JB: And it works beautifully with your interest in textures and layers, which we've been talking about.
JS: Yes. I am a textural composer. I feel very driven to create interesting textures. It's odd for me to write an obvious melody, although I have been doing it lately, especially when I'm working with voice. But, generally, I tend to be drawn to texture as the sort of sonic entity that I'm seeking to create.
JB: You've mentioned Pierre Boulez and Iannis Xenakis. Are there other composers who have influenced you in terms of that textural aspect of your practice?

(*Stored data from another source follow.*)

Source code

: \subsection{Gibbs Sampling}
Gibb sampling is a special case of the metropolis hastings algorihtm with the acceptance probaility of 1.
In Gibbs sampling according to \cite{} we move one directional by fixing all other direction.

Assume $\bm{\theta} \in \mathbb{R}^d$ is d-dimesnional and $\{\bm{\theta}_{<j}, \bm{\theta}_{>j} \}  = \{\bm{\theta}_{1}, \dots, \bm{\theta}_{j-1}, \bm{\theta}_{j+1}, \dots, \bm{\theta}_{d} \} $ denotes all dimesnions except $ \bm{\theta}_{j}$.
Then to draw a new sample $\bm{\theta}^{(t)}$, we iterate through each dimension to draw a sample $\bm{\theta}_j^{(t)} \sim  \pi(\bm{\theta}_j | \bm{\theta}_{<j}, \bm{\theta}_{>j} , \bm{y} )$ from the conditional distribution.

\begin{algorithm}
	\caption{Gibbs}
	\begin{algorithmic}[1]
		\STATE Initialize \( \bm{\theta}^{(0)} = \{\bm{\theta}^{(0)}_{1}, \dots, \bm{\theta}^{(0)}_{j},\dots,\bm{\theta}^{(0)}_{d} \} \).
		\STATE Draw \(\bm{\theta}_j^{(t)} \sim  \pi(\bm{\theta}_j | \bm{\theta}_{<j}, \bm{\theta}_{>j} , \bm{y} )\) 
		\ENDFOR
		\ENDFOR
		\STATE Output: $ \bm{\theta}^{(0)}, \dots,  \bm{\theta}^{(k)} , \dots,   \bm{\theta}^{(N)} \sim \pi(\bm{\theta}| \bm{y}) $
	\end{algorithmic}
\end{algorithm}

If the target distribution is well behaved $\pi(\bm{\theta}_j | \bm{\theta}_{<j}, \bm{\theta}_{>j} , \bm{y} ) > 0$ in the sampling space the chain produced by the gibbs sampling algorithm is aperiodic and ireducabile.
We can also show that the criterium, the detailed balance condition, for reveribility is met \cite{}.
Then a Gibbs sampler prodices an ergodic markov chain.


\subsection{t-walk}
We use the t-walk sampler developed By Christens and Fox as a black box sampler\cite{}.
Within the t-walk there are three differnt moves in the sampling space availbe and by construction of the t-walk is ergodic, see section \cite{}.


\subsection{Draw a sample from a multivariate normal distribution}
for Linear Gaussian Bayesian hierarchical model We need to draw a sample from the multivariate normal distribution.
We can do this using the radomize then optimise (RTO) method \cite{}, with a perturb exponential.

JS: Early on, when I was an undergraduate student, Olivier Messiaen was a key influence. I just loved the Quartet for the End of Time, especially the first movement, which features a complex layering of independent textures. That piece informed the approach that I took in Spindrift/Interiors, which layers very independent material for the piano, the recorder and the mandolin. So the idea of layering is something that has captured my imagination throughout my career. And thinking about the idea of hauntology, it gives that process a purposeful way of extrapolating meaning from what I'm creating. It's a lens through which one can view my music.
JB: We haven't really spoken about your development as a composer. Was there a particular point in time at which you became aware of the sort of composer you would be?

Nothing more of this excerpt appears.